Otherwise, the element has a non-empty language attribute; let the script block's type for this script element be the concatenation of the string "text/" followed by the value of the language attribute.

The language attribute is never conforming, and is always ignored if there is a type attribute present.
If the user agent does not support the scripting language given by the script block's type for this script element, then the user agent must abort these steps at this point.
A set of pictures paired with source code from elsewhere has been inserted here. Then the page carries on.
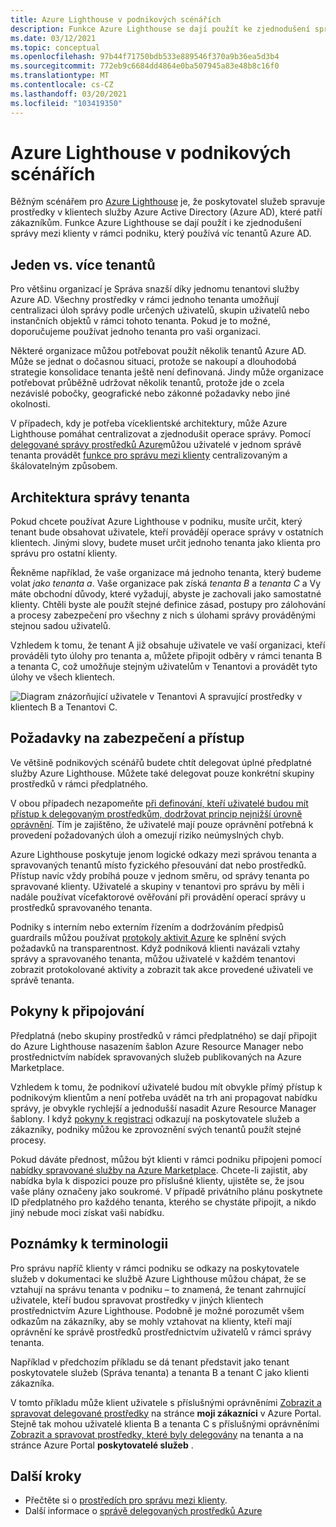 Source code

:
 ```yaml
---
title: Azure Lighthouse v podnikových scénářích
description: Funkce Azure Lighthouse se dají použít ke zjednodušení správy mezi klienty v rámci podniku, který používá víc tenantů Azure AD.
ms.date: 03/12/2021
ms.topic: conceptual
ms.openlocfilehash: 97b44f71750bdb533e889546f370a9b36ea5d3b4
ms.sourcegitcommit: 772eb9c6684dd4864e0ba507945a83e48b8c16f0
ms.translationtype: MT
ms.contentlocale: cs-CZ
ms.lasthandoff: 03/20/2021
ms.locfileid: "103419350"
---
```

# <a name="azure-lighthouse-in-enterprise-scenarios"></a>Azure Lighthouse v podnikových scénářích

Běžným scénářem pro [Azure Lighthouse](../overview.md) je, že poskytovatel služeb spravuje prostředky v klientech služby Azure Active Directory (Azure AD), které patří zákazníkům. Funkce Azure Lighthouse se dají použít i ke zjednodušení správy mezi klienty v rámci podniku, který používá víc tenantů Azure AD.

## <a name="single-vs-multiple-tenants"></a>Jeden vs. více tenantů

Pro většinu organizací je Správa snazší díky jednomu tenantovi služby Azure AD. Všechny prostředky v rámci jednoho tenanta umožňují centralizaci úloh správy podle určených uživatelů, skupin uživatelů nebo instančních objektů v rámci tohoto tenanta. Pokud je to možné, doporučujeme používat jednoho tenanta pro vaši organizaci.

Některé organizace můžou potřebovat použít několik tenantů Azure AD. Může se jednat o dočasnou situaci, protože se nakoupí a dlouhodobá strategie konsolidace tenanta ještě není definovaná. Jindy může organizace potřebovat průběžně udržovat několik tenantů, protože jde o zcela nezávislé pobočky, geografické nebo zákonné požadavky nebo jiné okolnosti.

V případech, kdy je potřeba víceklientské architektury, může Azure Lighthouse pomáhat centralizovat a zjednodušit operace správy. Pomocí [delegované správy prostředků Azure](azure-delegated-resource-management.md)můžou uživatelé v jednom správě tenanta provádět [funkce pro správu mezi klienty](cross-tenant-management-experience.md) centralizovaným a škálovatelným způsobem.

## <a name="tenant-management-architecture"></a>Architektura správy tenanta

Pokud chcete používat Azure Lighthouse v podniku, musíte určit, který tenant bude obsahovat uživatele, kteří provádějí operace správy v ostatních klientech. Jinými slovy, budete muset určit jednoho tenanta jako klienta pro správu pro ostatní klienty.

Řekněme například, že vaše organizace má jednoho tenanta, který budeme volat *jako tenanta a*. Vaše organizace pak získá *tenanta B* a *tenanta C* a Vy máte obchodní důvody, které vyžadují, abyste je zachovali jako samostatné klienty. Chtěli byste ale použít stejné definice zásad, postupy pro zálohování a procesy zabezpečení pro všechny z nich s úlohami správy prováděnými stejnou sadou uživatelů.

Vzhledem k tomu, že tenant A již obsahuje uživatele ve vaší organizaci, kteří prováděli tyto úlohy pro tenanta a, můžete připojit odběry v rámci tenanta B a tenanta C, což umožňuje stejným uživatelům v Tenantovi a provádět tyto úlohy ve všech klientech.

![Diagram znázorňující uživatele v Tenantovi A spravující prostředky v klientech B a Tenantovi C.](../media/enterprise-azure-lighthouse.jpg)

## <a name="security-and-access-considerations"></a>Požadavky na zabezpečení a přístup

Ve většině podnikových scénářů budete chtít delegovat úplné předplatné služby Azure Lighthouse. Můžete také delegovat pouze konkrétní skupiny prostředků v rámci předplatného.

V obou případech nezapomeňte [při definování, kteří uživatelé budou mít přístup k delegovaným prostředkům, dodržovat princip nejnižší úrovně oprávnění](recommended-security-practices.md#assign-permissions-to-groups-using-the-principle-of-least-privilege). Tím je zajištěno, že uživatelé mají pouze oprávnění potřebná k provedení požadovaných úloh a omezují riziko neúmyslných chyb.

Azure Lighthouse poskytuje jenom logické odkazy mezi správou tenanta a spravovaných tenantů místo fyzického přesouvání dat nebo prostředků. Přístup navíc vždy probíhá pouze v jednom směru, od správy tenanta po spravované klienty.  Uživatelé a skupiny v tenantovi pro správu by měli i nadále používat vícefaktorové ověřování při provádění operací správy u prostředků spravovaného tenanta.

Podniky s interním nebo externím řízením a dodržováním předpisů guardrails můžou používat [protokoly aktivit Azure](../../azure-monitor/essentials/platform-logs-overview.md) ke splnění svých požadavků na transparentnost. Když podniková klienti navázali vztahy správy a spravovaného tenanta, můžou uživatelé v každém tenantovi zobrazit protokolované aktivity a zobrazit tak akce provedené uživateli ve správě tenanta.

## <a name="onboarding-considerations"></a>Pokyny k připojování

Předplatná (nebo skupiny prostředků v rámci předplatného) se dají připojit do Azure Lighthouse nasazením šablon Azure Resource Manager nebo prostřednictvím nabídek spravovaných služeb publikovaných na Azure Marketplace.

Vzhledem k tomu, že podnikoví uživatelé budou mít obvykle přímý přístup k podnikovým klientům a není potřeba uvádět na trh ani propagovat nabídku správy, je obvykle rychlejší a jednodušší nasadit Azure Resource Manager šablony. I když [pokyny k registraci](../how-to/onboard-customer.md) odkazují na poskytovatele služeb a zákazníky, podniky můžou ke zprovoznění svých tenantů použít stejné procesy.

Pokud dáváte přednost, můžou být klienti v rámci podniku připojeni pomocí [nabídky spravované služby na Azure Marketplace](../how-to/publish-managed-services-offers.md). Chcete-li zajistit, aby nabídka byla k dispozici pouze pro příslušné klienty, ujistěte se, že jsou vaše plány označeny jako soukromé. V případě privátního plánu poskytnete ID předplatného pro každého tenanta, kterého se chystáte připojit, a nikdo jiný nebude moci získat vaši nabídku.

## <a name="terminology-notes"></a>Poznámky k terminologii

Pro správu napříč klienty v rámci podniku se odkazy na poskytovatele služeb v dokumentaci ke službě Azure Lighthouse můžou chápat, že se vztahují na správu tenanta v podniku – to znamená, že tenant zahrnující uživatele, kteří budou spravovat prostředky v jiných klientech prostřednictvím Azure Lighthouse. Podobně je možné porozumět všem odkazům na zákazníky, aby se mohly vztahovat na klienty, kteří mají oprávnění ke správě prostředků prostřednictvím uživatelů v rámci správy tenanta.

Například v předchozím příkladu se dá tenant představit jako tenant poskytovatele služeb (Správa tenanta) a tenanta B a tenant C jako klienti zákazníka.

V tomto příkladu může klient uživatele s příslušnými oprávněními [Zobrazit a spravovat delegované prostředky](../how-to/view-manage-customers.md) na stránce **moji zákazníci** v Azure Portal. Stejně tak mohou uživatelé klienta B a tenanta C s příslušnými oprávněními [Zobrazit a spravovat prostředky, které byly delegovány](../how-to/view-manage-service-providers.md) na tenanta a na stránce Azure Portal **poskytovatelé služeb** .

## <a name="next-steps"></a>Další kroky

- Přečtěte si o [prostředích pro správu mezi klienty](cross-tenant-management-experience.md).
- Další informace o [správě delegovaných prostředků Azure](azure-delegated-resource-management.md)
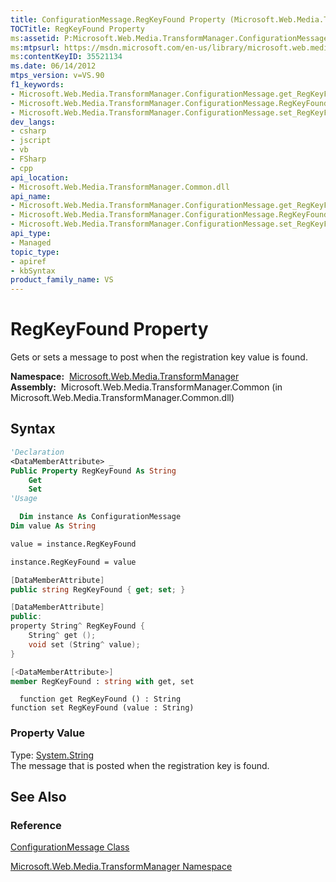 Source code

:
 ```yaml
---
title: ConfigurationMessage.RegKeyFound Property (Microsoft.Web.Media.TransformManager)
TOCTitle: RegKeyFound Property
ms:assetid: P:Microsoft.Web.Media.TransformManager.ConfigurationMessage.RegKeyFound
ms:mtpsurl: https://msdn.microsoft.com/en-us/library/microsoft.web.media.transformmanager.configurationmessage.regkeyfound(v=VS.90)
ms:contentKeyID: 35521134
ms.date: 06/14/2012
mtps_version: v=VS.90
f1_keywords:
- Microsoft.Web.Media.TransformManager.ConfigurationMessage.get_RegKeyFound
- Microsoft.Web.Media.TransformManager.ConfigurationMessage.RegKeyFound
- Microsoft.Web.Media.TransformManager.ConfigurationMessage.set_RegKeyFound
dev_langs:
- csharp
- jscript
- vb
- FSharp
- cpp
api_location:
- Microsoft.Web.Media.TransformManager.Common.dll
api_name:
- Microsoft.Web.Media.TransformManager.ConfigurationMessage.get_RegKeyFound
- Microsoft.Web.Media.TransformManager.ConfigurationMessage.RegKeyFound
- Microsoft.Web.Media.TransformManager.ConfigurationMessage.set_RegKeyFound
api_type:
- Managed
topic_type:
- apiref
- kbSyntax
product_family_name: VS
---
```


# RegKeyFound Property

Gets or sets a message to post when the registration key value is found.

**Namespace:**  [Microsoft.Web.Media.TransformManager](microsoft-web-media-transformmanager-namespace.md)  
**Assembly:**  Microsoft.Web.Media.TransformManager.Common (in Microsoft.Web.Media.TransformManager.Common.dll)

## Syntax

```vb
'Declaration
<DataMemberAttribute> _
Public Property RegKeyFound As String
    Get
    Set
'Usage

  Dim instance As ConfigurationMessage
Dim value As String

value = instance.RegKeyFound

instance.RegKeyFound = value
```

```csharp
[DataMemberAttribute]
public string RegKeyFound { get; set; }
```

```cpp
[DataMemberAttribute]
public:
property String^ RegKeyFound {
    String^ get ();
    void set (String^ value);
}
```

``` fsharp
[<DataMemberAttribute>]
member RegKeyFound : string with get, set
```

```jscript
  function get RegKeyFound () : String
function set RegKeyFound (value : String)
```

### Property Value

Type: [System.String](https://msdn.microsoft.com/library/s1wwdcbf)  
The message that is posted when the registration key is found.  

## See Also

### Reference

[ConfigurationMessage Class](configurationmessage-class-microsoft-web-media-transformmanager.md)

[Microsoft.Web.Media.TransformManager Namespace](microsoft-web-media-transformmanager-namespace.md)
The script is not executed.
If was-parser-inserted is true, then flag the element as "parser-inserted" again, and set the element's "non-blocking" flag to false.
The user agent must set the element's "already started" flag.

The state of the element at this moment is later used to determine the script source.
If the element is flagged as "parser-inserted", but the element's node document is not the Document of the parser that created the element, then abort these steps.
If scripting is disabled for the script element, then the user agent must abort these steps at this point. The script is not executed.

The definition of scripting is disabled means that, amongst others, the following scripts will not execute: scripts in XMLHttpRequest's responseXML documents, scripts in DOMParser-created documents, scripts in documents created by XSLTProcessor's transformToDocument feature, and scripts that are first inserted by a script into a Document that was created using the createDocument() API. [[!XHR]] [[!DOMPARSING]] [[!DOM]]
If the script element has an event attribute and a for attribute, then run these substeps:
1. Let for be the value of the for attribute.
2. Let event be the value of the event attribute.
3. Strip leading and trailing whitespace from event and for.
4. If for is not an ASCII case-insensitive match for the string "window", then the user agent must abort these steps at this point. The script is not executed.
5. If event is not an ASCII case-insensitive match for either the string "onload" or the string "onload()", then the user agent must abort these steps at this point. The script is not executed.
If the script element has a charset attribute, then let the script block's character encoding for this script element be the result of getting an encoding from the value of the charset attribute.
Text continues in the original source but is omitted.